Your tutors will normally give you a reading list of recommended texts which they will be using throughout the course. They are also often available online. Almost all of these will be available in your department’s library. Read our article Buying books and equipment for more advice.
You’ll also want to look up other books related to your subject that aren’t on the reading list. Not only will you gain a greater understanding of the subject, but quoting from them in your essays demonstrates that you’ve put more effort into your research, and haven’t just stuck to the books you’ve already been told about. As your degree goes on, being able to find information without a reading list will become more and more important, so it’s a good idea to get used to doing it first.
All the recommended texts should be in your departmental library, as well as lots of other books, journals, newspapers and DVDs.

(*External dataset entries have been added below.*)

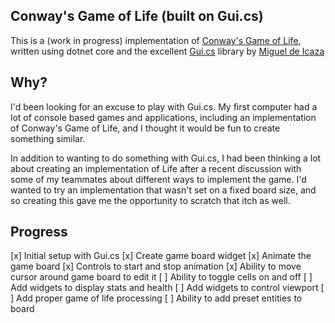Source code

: ## Conway's Game of Life (built on Gui.cs)

This is a (work in progress) implementation of [Conway's Game of Life](https://en.wikipedia.org/wiki/Conway%27s_Game_of_Life), written using dotnet core and the excellent [Gui.cs](https://github.com/migueldeicaza/gui.cs) library by [Miguel de Icaza](https://github.com/migueldeicaza)

## Why?

I'd been looking for an excuse to play with Gui.cs.  My first computer had a lot of console based games and applications, including an implementation of Conway's Game of Life, and I thought it would be fun to create something similar.  

In addition to wanting to do something with Gui.cs, I had been thinking a lot about creating an implementation of Life after a recent discussion with some of my teammates about different ways to implement the game.  I'd wanted to try an implementation that wasn't set on a fixed board size, and so creating this gave me the opportunity to scratch that itch as well.

## Progress
[x] Initial setup with Gui.cs
[x] Create game board widget
[x] Animate the game board
[x] Controls to start and stop animation
[x] Ability to move cursor around game board to edit it
[ ] Ability to toggle cells on and off
[ ] Add widgets to display stats and health
[ ] Add widgets to control viewport
[ ] Add proper game of life processing
[ ] Ability to add preset entities to board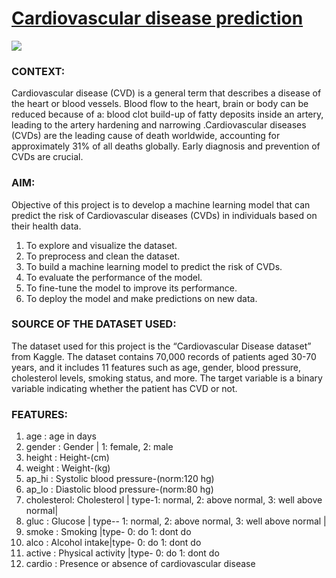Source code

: 
# [Cardiovascular disease prediction](https://github.com/ShilpaAjitheks/Machine_Learning_Pro/blob/master/Cardiovascular_Disease_Prediction_/cardiovascu.ipynb)
![](https://d112y698adiu2z.cloudfront.net/photos/production/software_photos/002/508/249/datas/gallery.jpg)

<h3>CONTEXT:</h3>
Cardiovascular disease (CVD) is a general term that describes a disease of the heart or blood vessels. Blood flow to the heart, brain or body can be reduced because of a: blood clot build-up of fatty deposits inside an artery, leading to the artery hardening and narrowing .Cardiovascular diseases (CVDs) are the leading cause of death worldwide, accounting for approximately 31% of all deaths globally. Early diagnosis and prevention of CVDs are crucial.

<h3>AIM:</h3>
Objective of this project is to develop a machine learning model that can predict the risk of Cardiovascular diseases (CVDs) in individuals based on their health data.

1. To explore and visualize the dataset.
2. To preprocess and clean the dataset.
3. To build a machine learning model to predict the risk of CVDs.
4. To evaluate the performance of the model.
5. To fine-tune the model to improve its performance.
6. To deploy the model and make predictions on new data.

<h3>SOURCE OF THE DATASET USED:</h3>
The dataset used for this project is the “Cardiovascular Disease dataset” from Kaggle. The dataset contains 70,000 records of patients aged 30-70 years, and it includes 11 features such as age, gender, blood pressure, cholesterol levels, smoking status, and more. The target variable is a binary variable indicating whether the patient has CVD or not.

<h3>FEATURES:</h3>

01. age        :			age in days
02. gender     :			Gender | 1: female, 2: male
03. height     :			Height-(cm)
04. weight     :			Weight-(kg)
05. ap_hi      :			Systolic blood pressure-(norm:120 hg)
06. ap_lo      :			Diastolic blood pressure-(norm:80 hg)
07. cholesterol:			Cholesterol | type-1: normal, 2: above normal, 3: well above normal|
08. gluc       :			Glucose | type-- 1: normal, 2: above normal, 3: well above normal |
09. smoke      :			Smoking |type- 0: do 1: dont do
10. alco       :			Alcohol intake|type- 0: do 1: dont do 
11. active     :			Physical activity |type- 0: do 1: dont do
12. cardio     :			Presence or absence of cardiovascular disease
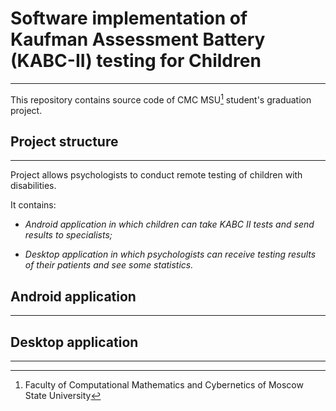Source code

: # Software implementation of Kaufman Assessment Battery (KABC-II) testing for Children

---

This repository contains source code of CMC MSU[^1] student's graduation project.

## Project structure

---

Project allows psychologists to conduct remote testing of children with disabilities.

It contains:

* _Android application in which children can take KABC II tests and send results to specialists;_

* _Desktop application in which psychologists can receive testing results of their patients and see some statistics._

## Android application

---

## Desktop application

---

[^1]: Faculty of Computational Mathematics and Cybernetics of Moscow State University
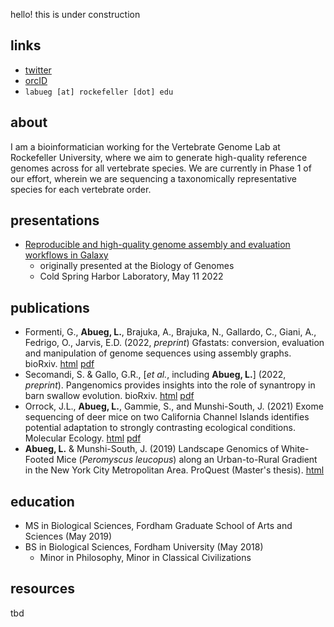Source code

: hello! this is under construction

## links
- [twitter](https://twitter.com/llabueg)
- [orcID](https://orcid.org/0000-0002-6879-3954)
- `labueg [at] rockefeller [dot] edu`

## about
I am a bioinformatician working for the Vertebrate Genome Lab at Rockefeller University, where we aim to generate high-quality reference genomes across for all vertebrate species. We are currently in Phase 1 of our effort, wherein we are sequencing a taxonomically representative species for each vertebrate order. 

## presentations
- [Reproducible and high-quality genome assembly and evaluation workflows in Galaxy](/posters/BoG2022/)
  - originally presented at the Biology of Genomes
  - Cold Spring Harbor Laboratory, May 11 2022

## publications
- Formenti, G., **Abueg, L.**, Brajuka, A., Brajuka, N., Gallardo, C., Giani, A., Fedrigo, O., Jarvis, E.D. (2022, *preprint*) Gfastats: conversion, evaluation and manipulation of genome sequences using assembly graphs. bioRxiv. [html](https://www.biorxiv.org/content/10.1101/2022.03.24.485682v1) [pdf](https://www.biorxiv.org/content/10.1101/2022.03.24.485682v1.full.pdf)
- Secomandi, S. & Gallo, G.R., [*et al.*, including **Abueg, L.**] (2022, *preprint*). Pangenomics provides insights into the role of synantropy in barn swallow evolution. bioRxiv. [html](https://www.biorxiv.org/content/10.1101/2022.03.28.486082v1) [pdf](https://www.biorxiv.org/content/biorxiv/early/2022/03/29/2022.03.28.486082.full.pdf)
- Orrock, J.L., **Abueg, L.**, Gammie, S., and Munshi-South, J. (2021) Exome sequencing of deer mice on two California Channel Islands identifies potential adaptation to strongly contrasting ecological conditions. Molecular Ecology. [html](https://onlinelibrary.wiley.com/doi/full/10.1002/ece3.8357) [pdf](https://onlinelibrary.wiley.com/doi/epdf/10.1002/ece3.8357)
- **Abueg, L.** & Munshi-South, J. (2019) Landscape Genomics of White-Footed Mice (*Peromyscus leucopus*) along an Urban-to-Rural Gradient in the New York City Metropolitan Area. ProQuest (Master's thesis). [html](https://www.proquest.com/openview/ed9dcd2553ff19cf28c592157097f7be/1?pq-origsite=gscholar&cbl=18750&diss=y)

## education
- MS in Biological Sciences, Fordham Graduate School of Arts and Sciences (May 2019)
- BS in Biological Sciences, Fordham University (May 2018)
  - Minor in Philosophy, Minor in Classical Civilizations

## resources
tbd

Most universities also offer access to online resources such as journal archives and reference works, which you can access from library computers. Usually, you can also register an account to access these from other computers. You might have to be on campus to register, so make sure you do this before going home for the holidays.
You’ll normally be able to borrow a certain number of books for a certain length of time from the library. If you return books late, you’ll have to pay a fine, and you might not be allowed to take any more books out until you’ve paid up. Some libraries will allow you to request an extension online if nobody else has reserved the book, the number of books you can have out at once might go up in your final year.
Some books aren’t available for borrowing: you’ll have to read them in the library and make notes, or take photocopies if that’s allowed. You can expect to spend more time reading books in the library as your degree goes on, as you’ll be using more specialist books.
Remember that Your university ID card will also normally be your library card, which you’ll need to get books out of the library. It’s normally free to get most books out, but you will be charged fines if you return them late. Not everything can be taken out of the library though, so for certain things like journals and some reference books you’ll need to do your reading in the library and photocopy any pages you need.
If you need to use another department’s library, remember that the rules might be different, and you might not be allowed to borrow things from departments other than your own.
Using the library
Most departments have a library induction session at the start of your course. During this session you will meet the librarians, who will explain how things are filed, how to reserve or get things out, how to use the electronic databases, the library opening hours and lots of other useful information. Of course, you shouldn’t be afraid to ask the librarians for help if you get stuck looking for things later on.
The rules of the library can be quite strict, covering things like noise, what you can bring in with you and how rare books should be handled. The best way to make an enemy of your librarian and land yourself with a big fine is to write in the library books, so make your notes separately.
Remember that lots of other people will be after the same books as you. The library won’t have a copy for everyone, so get to the library early to make sure you can withdraw or photocopy the books you need before they’re all taken out. On the other hand, you shouldn’t take books out and then wait ages to use them: not only will this annoy the other people on your course, many libraries allow other students to recall books, forcing whoever has it out to return it early.